I knew that getting water beyond a trickle out of a Colored Only water fountain was about as likely as hitting the numbers.

I knew, soon after innocently passing a white man on a sidewalk in Union, Mississippi, that I had committed a mortal sin because my cousin said to me: “Fool, you go’ mess ’round and git kilt.” And he was serious as a massive oil spill in the Gulf of Mexico.

As I would gaze upon the flowers I would wonder how such hatefulness could exist in a world where there’s so much startling beauty. How could there be limits to harmony?

How could the world look so down on me when I was but an innocent child and meant no one or anything any harm?

I would stand there and dream of a better world and, although I was too young to fully express what I was feeling, if someone had introduced me to the concept of “racial profiling” the term would have resonated with me, no matter my age, because it says it all.

Racial profiling aka “class” profiling was then and before then going back to the beginning of humankind and remains to this day the crux of the problem when it comes to people living in harmony. Somebody’s got to be “those” people. So when I hear the folks in my home state, where the beautiful desert flowers of spring grow, say in defense of their hateful anti-immigration attitudes: “Oh, there won’t be a problem because SB1070 makes it against the law to engage in racial profiling” – well, I say these words ring as hollow as the insides of a Jack o Lantern.

Hey, come on. Are we saying that if a cop’s neighbors are prancing around all caught up in their open carry dreams and anti-Latino schemes, he or she is not likely to think and act as they do? In today’s world?

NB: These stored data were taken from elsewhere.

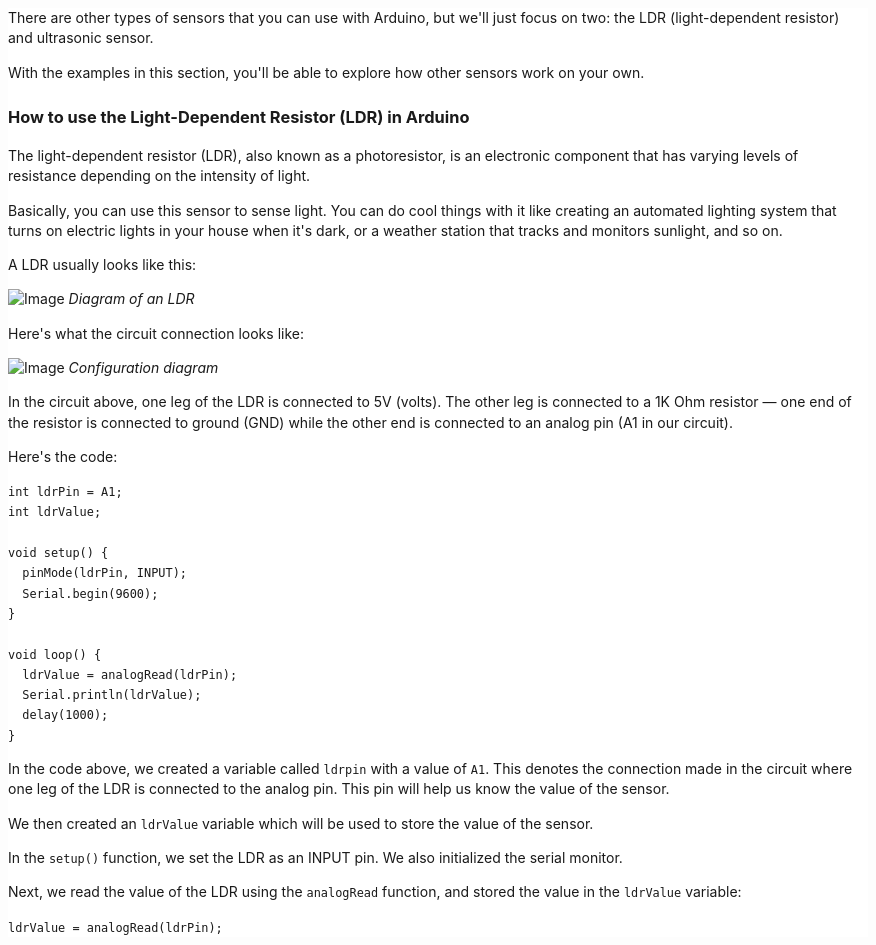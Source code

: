 There are other types of sensors that you can use with Arduino, but we'll just focus on two: the LDR (light-dependent resistor) and ultrasonic sensor.

With the examples in this section, you'll be able to explore how other sensors work on your own.

### How to use the Light-Dependent Resistor (LDR) in Arduino

The light-dependent resistor (LDR), also known as a photoresistor, is an electronic component that has varying levels of resistance depending on the intensity of light.

Basically, you can use this sensor to sense light. You can do cool things with it like creating an automated lighting system that turns on electric lights in your house when it's dark, or a weather station that tracks and monitors sunlight, and so on.

A LDR usually looks like this:

![Image](https://www.freecodecamp.org/news/content/images/2023/10/ldr.png) _Diagram of an LDR_

Here's what the circuit connection looks like:

![Image](https://www.freecodecamp.org/news/content/images/2023/10/ldr-circuit.png) _Configuration diagram_

In the circuit above, one leg of the LDR is connected to 5V (volts). The other leg is connected to a 1K Ohm resistor — one end of the resistor is connected to ground (GND) while the other end is connected to an analog pin (A1 in our circuit).

Here's the code:

```
int ldrPin = A1;
int ldrValue;

void setup() {
  pinMode(ldrPin, INPUT);
  Serial.begin(9600);
}

void loop() {
  ldrValue = analogRead(ldrPin);
  Serial.println(ldrValue);
  delay(1000);
}
```

In the code above, we created a variable called `ldrpin` with a value of `A1`. This denotes the connection made in the circuit where one leg of the LDR is connected to the analog pin. This pin will help us know the value of the sensor.

We then created an `ldrValue` variable which will be used to store the value of the sensor.

In the `setup()` function, we set the LDR as an INPUT pin. We also initialized the serial monitor.

Next, we read the value of the LDR using the `analogRead` function, and stored the value in the `ldrValue` variable:

```
ldrValue = analogRead(ldrPin);
```
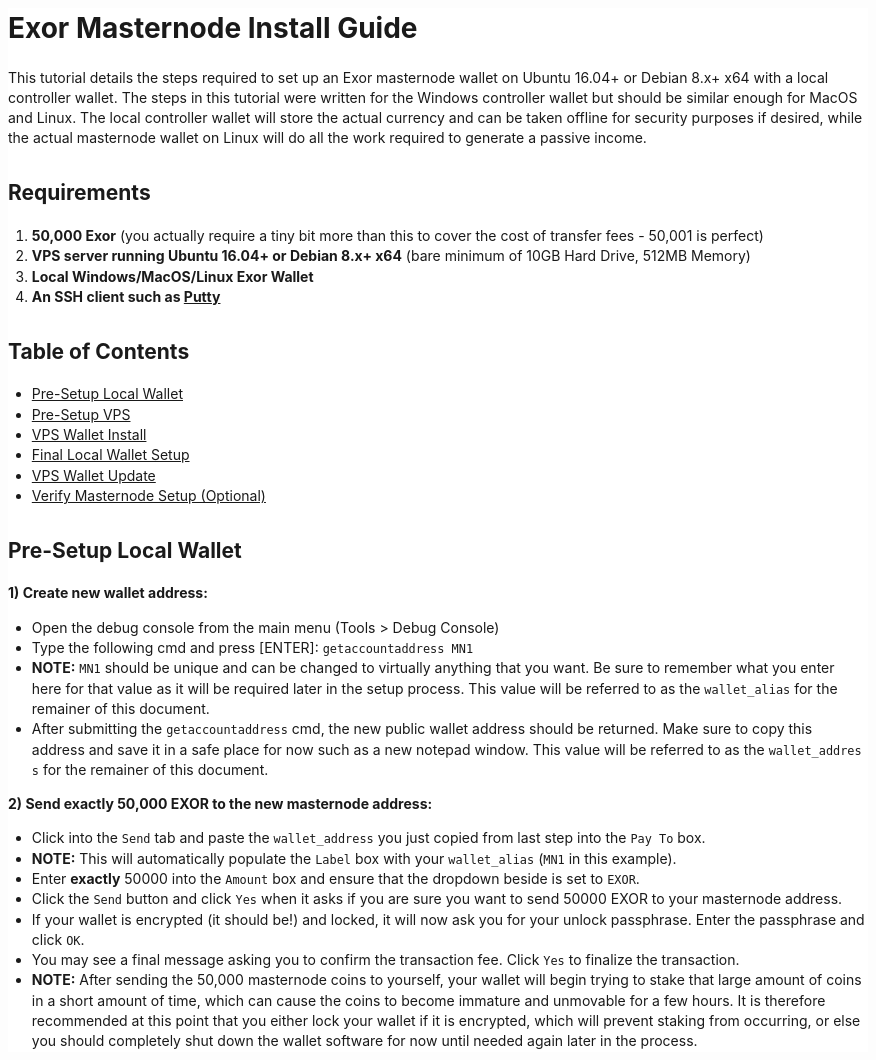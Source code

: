 # Exor Masternode Install Guide
This tutorial details the steps required to set up an Exor masternode wallet on Ubuntu 16.04+ or Debian 8.x+ x64 with a local controller wallet. The steps in this tutorial were written for the Windows controller wallet but should be similar enough for MacOS and Linux. The local controller wallet will store the actual currency and can be taken offline for security purposes if desired, while the actual masternode wallet on Linux will do all the work required to generate a passive income. 
## Requirements
1) **50,000 Exor** (you actually require a tiny bit more than this to cover the cost of transfer fees - 50,001 is perfect)
2) **VPS server running Ubuntu 16.04+ or Debian 8.x+ x64** (bare minimum of 10GB Hard Drive, 512MB Memory)
3) **Local Windows/MacOS/Linux Exor Wallet**
4) **An SSH client such as [Putty](https://www.putty.org/)**
## Table of Contents
- [Pre-Setup Local Wallet](#pre-setup-local-wallet)
- [Pre-Setup VPS](#pre-setup-vps)
- [VPS Wallet Install](#vps-wallet-install)
- [Final Local Wallet Setup](#final-local-wallet-setup)
- [VPS Wallet Update](#vps-wallet-update)
- [Verify Masternode Setup (Optional)](#verify-masternode-setup-optional)
## Pre-Setup Local Wallet
**1) Create new wallet address:**
- Open the debug console from the main menu (Tools > Debug Console)
- Type the following cmd and press [ENTER]: `getaccountaddress MN1`
- **NOTE:** `MN1` should be unique and can be changed to virtually anything that you want. Be sure to remember what you enter here for that value as it will be required later in the setup process. This value will be referred to as the `wallet_alias` for the remainer of this document.
- After submitting the `getaccountaddress` cmd, the new public wallet address should be returned. Make sure to copy this address and save it in a safe place for now such as a new notepad window. This value will be referred to as the `wallet_address` for the remainer of this document.

**2) Send exactly 50,000 EXOR to the new masternode address:**
- Click into the `Send` tab and paste the `wallet_address` you just copied from last step into the `Pay To` box.
- **NOTE:** This will automatically populate the `Label` box with your `wallet_alias` (`MN1` in this example).
- Enter __**exactly**__ 50000 into the `Amount` box and ensure that the dropdown beside is set to `EXOR`.
- Click the `Send` button and click `Yes` when it asks if you are sure you want to send 50000 EXOR to your masternode address.
-	If your wallet is encrypted (it should be!) and locked, it will now ask you for your unlock passphrase. Enter the passphrase and click `OK`.
-	You may see a final message asking you to confirm the transaction fee. Click `Yes` to finalize the transaction.
-	**NOTE:** After sending the 50,000 masternode coins to yourself, your wallet will begin trying to stake that large amount of coins in a short amount of time, which can cause the coins to become immature and unmovable for a few hours. It is therefore recommended at this point that you either lock your wallet if it is encrypted, which will prevent staking from occurring, or else you should completely shut down the wallet software for now until needed again later in the process.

Let’s tell this thing like it is: if this law passes we’ll see racial profiling at it’s pinnacle as the bill, in and of itself, is a poster child for racial profiling as it is directed at millions of “illegals” and what skin color do all of us see in our heads when we envision such “aliens?” “Brown.” Right. And we ain’t prejudiced (wink) . Oh, hysteria is such an ugly emotion.

And so here I am today, in the 21st Century, more than 60 years since the days I would look out at the fields of remarkably colored flowers, still questioning humanity’s reluctance to match the harmony that exists in the natural world, still wondering how we can lump people in “less than” human categories and look down on them – especially when they simply are striving to survive, meaning nobody any harm.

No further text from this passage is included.